If you were affected by the absolutely humongous Yahoo data breaches in recent years -- and given they were so damn big, there's a decent chance you were -- you may be in luck. A judge just paved the way for affected users to sue the tech giant.
U.S. District Judge Lucy Koh in San Jose, California made the ruling on Wednesday in a 93-page decision, declaring that affected victims certainly did have a right to go after Yahoo because, “All plaintiffs have alleged a risk of future identity theft, in addition to loss of value of their personal identification information."
The ruling relates to the breaches that hit Yahoo between 2013 and 2016, affecting hundreds of millions of users, breaches that the company was incredibly slow to confirm and publicly report, leaving those users vulnerable to theft and fraud.
At this point, there have been enough breaches and Yahoo's been so slow to fess up that it's understandable if you're a little confused, so here's a brief run-down:
August 2013: More than 1 billion accounts were affected by a data breach that it didn't fully disclose until over three years later in December 2016. The main concern from the breach was that names, email addresses, phone numbers, dates of birth, MD5-hashed passwords (a form of encryption now widely considered insecure), and security question answers were exposed.
Late 2014: Though this breach that affected 500 million users happened after the 2013 hack, it was actually admitted before the company revealed the larger breach, which may account for the messy timeline.
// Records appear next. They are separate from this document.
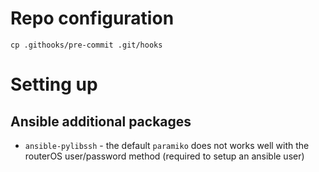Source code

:# Repo configuration
`cp .githooks/pre-commit .git/hooks`

# Setting up
## Ansible additional packages
* `ansible-pylibssh` - the default `paramiko` does not works well with the routerOS user/password method (required to setup an ansible user)
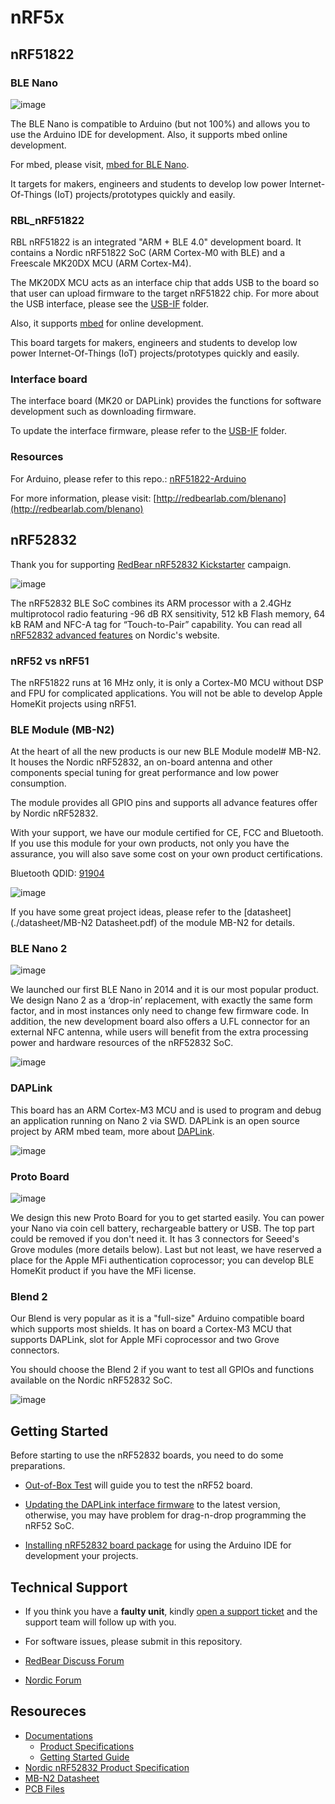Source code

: # nRF5x

## nRF51822

### BLE Nano

![image](./nRF51822/docs/images/ble_nano_pinout.png)

The BLE Nano is compatible to Arduino (but not 100%) and allows you to use the Arduino IDE for development. Also, it supports mbed online development.

For mbed, please visit, [mbed for BLE Nano](https://developer.mbed.org/platforms/RedBearLab-BLE-Nano/).

It targets for makers, engineers and students to develop low power Internet-Of-Things (IoT) projects/prototypes quickly and easily.

### RBL_nRF51822

RBL nRF51822 is an integrated "ARM + BLE 4.0" development board. It contains a Nordic nRF51822 SoC (ARM Cortex-M0 with BLE) and a Freescale MK20DX MCU (ARM Cortex-M4).

The MK20DX MCU acts as an interface chip that adds USB to the board so that user can upload firmware to the target nRF51822 chip. For more about the USB interface, please see the [USB-IF](USB-IF) folder.

Also, it supports [mbed](https://developer.mbed.org/platforms/RedBearLab-nRF51822/) for online development. 

This board targets for makers, engineers and students to develop low power Internet-Of-Things (IoT) projects/prototypes quickly and easily.

### Interface board

The interface board (MK20 or DAPLink) provides the functions for software development such as downloading firmware.

To update the interface firmware, please refer to the [USB-IF](USB-IF) folder.

### Resources
For Arduino, please refer to this repo.: [nRF51822-Arduino](https://github.com/RedBear/nRF5x/tree/develop/nRF51822/arduino/)

For more information, please visit:
[http://redbearlab.com/blenano](http://redbearlab.com/blenano)

## nRF52832
Thank you for supporting [RedBear nRF52832 Kickstarter](https://www.kickstarter.com/projects/redbearinc/bluetooth-5-ready-ble-module-nano-2-and-blend-2) campaign.

![image](./nRF52832/docs/images/nRF52832.png)

The nRF52832 BLE SoC combines its ARM processor with a 2.4GHz multiprotocol radio featuring -96 dB RX sensitivity, 512 kB Flash memory, 64 kB RAM and NFC-A tag for “Touch-to-Pair” capability. You can read all [nRF52832 advanced features](https://www.nordicsemi.com/eng/Products/Bluetooth-low-energy/nRF52832) on Nordic's website.

### nRF52 vs nRF51

The nRF51822 runs at 16 MHz only, it is only a Cortex-M0 MCU without DSP and FPU for complicated applications. You will not be able to develop Apple HomeKit projects using nRF51.

### BLE Module (MB-N2)

At the heart of all the new products is our new BLE Module model# MB-N2. It houses the Nordic nRF52832, an on-board antenna and other components special tuning for great performance and low power consumption.

The module provides all GPIO pins and supports all advance features offer by Nordic nRF52832.

With your support, we have our module certified for CE, FCC and Bluetooth. If you use this module for your own products, not only you have the assurance, you will also save some cost on your own product certifications.

Bluetooth QDID: [91904](https://www.bluetooth.org/tpg/QLI_viewQDL.cfm?qid=33543)

![image](./nRF52832/docs/images/MB-N2/MB-N2.jpg)

If you have some great project ideas, please refer to the [datasheet](./datasheet/MB-N2 Datasheet.pdf) of the module MB-N2 for details.

### BLE Nano 2

![image](./nRF52832/docs/images/Nano2/Nano2.png)

We launched our first BLE Nano in 2014 and it is our most popular product. We design Nano 2 as a ‘drop-in’ replacement, with exactly the same form factor, and in most instances only need to change few firmware code. In addition, the new development board also offers a U.FL connector for an external NFC antenna, while users will benefit from the extra processing power and hardware resources of the nRF52832 SoC.

![image](./nRF52832/docs/images/Nano2/Nano2_Pinout.png)

### DAPLink

This board has an ARM Cortex-M3 MCU and is used to program and debug an application running on Nano 2 via SWD. DAPLink is an open source project by ARM mbed team, more about [DAPLink](https://developer.mbed.org/handbook/DAPLink).

![image](./nRF52832/docs/images/DAPLink/DAPLink_Pinout.jpg)

### Proto Board

![image](./nRF52832/docs/images/Nano2/ProtoBoard.jpg)

We design this new Proto Board for you to get started easily. You can power your Nano via coin cell battery, rechargeable battery or USB. The top part could be removed if you don't need it. It has 3 connectors for Seeed's Grove modules (more details below). Last but not least, we have reserved a place for the Apple MFi authentication coprocessor; you can develop BLE HomeKit product if you have the MFi license. 

### Blend 2

Our Blend is very popular as it is a "full-size" Arduino compatible board which supports most shields. It has on board a Cortex-M3 MCU that supports DAPLink, slot for Apple MFi coprocessor and two Grove connectors.

You should choose the Blend 2 if you want to test all GPIOs and functions available on the Nordic nRF52832 SoC. 

![image](./nRF52832/docs/images/Blend2/Blend2_Pinout.png)

## Getting Started

Before starting to use the nRF52832 boards, you need to do some preparations.

* [Out-of-Box Test](./nRF52832/docs/Getting_Started_Guide.md) will guide you to test the nRF52 board.
  
* [Updating the DAPLink interface firmware](./nRF52832/daplink) to the latest version, otherwise, you may have problem for drag-n-drop programming the nRF52 SoC.

* [Installing nRF52832 board package](./nRF52832/docs/Arduino_Board_Package_Installation_Guide.md) for using the Arduino IDE for development your projects.

## Technical Support

* If you think you have a **faulty unit**, kindly [open a support ticket](https://redbear.freshdesk.com/) and the support team will follow up with you.

* For software issues, please submit in this repository.

* [RedBear Discuss Forum](http://discuss.redbear.cc)

* [Nordic Forum](https://devzone.nordicsemi.com/questions/)

## Resoureces

* [Documentations](./nRF52832/docs)
	* [Product Specifications](./nRF52832/docs/Specifications.md)
	* [Getting Started Guide](./nRF52832/docs/Getting_Started_Guide.md)
* [Nordic nRF52832 Product Specification](http://infocenter.nordicsemi.com/index.jsp?topic=%2Fcom.nordic.infocenter.nrf52%2Fdita%2Fnrf52%2Fchips%2Fnrf52832_ps.html)
* [MB-N2 Datasheet](./nRF52832/datasheet/MB-N2_Datasheet.pdf)
* [PCB Files](./nRF52832/pcb)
The information exposed in this leak was similar to the 2013 leak, i.e. no payment or bank account information was believed to be accessed. It was actually in investigating this breach that Yahoo apparently "discovered" the 2013 breach, too.
2015-2016: Another round of data breaches occurred throughout 2015 and 2016, according to a December 2016 statement by Yahoo. At the time, Yahoo said it believed the hack was committed by the same "state-sponsored hacker" who perpetrated the big 2014 breach. The perp used, according to the company, "forged cookies" to get into accounts without having to use a password.
I mean... yeah, that's bad.
You likely read tons of stories on what you should do if you were a victim of one of these breaches and, now, it seems Justice Koh thinks filing a lawsuit is also appropriate.
This is more bad news for Verizon, which purchased Yahoo in early 2017 after getting a small discount for all those data breaches. Verizon faced its own data breach in the summer of 2017 when millions of its customers had information exposed on an unsecured server.
So, in a sense, the Verizon/Yahoo purchase made perfect sense, like two tire fires joining forces to become one gigantic tire fire that's now gonna cost that fire a whole lotta money to all the people it burned.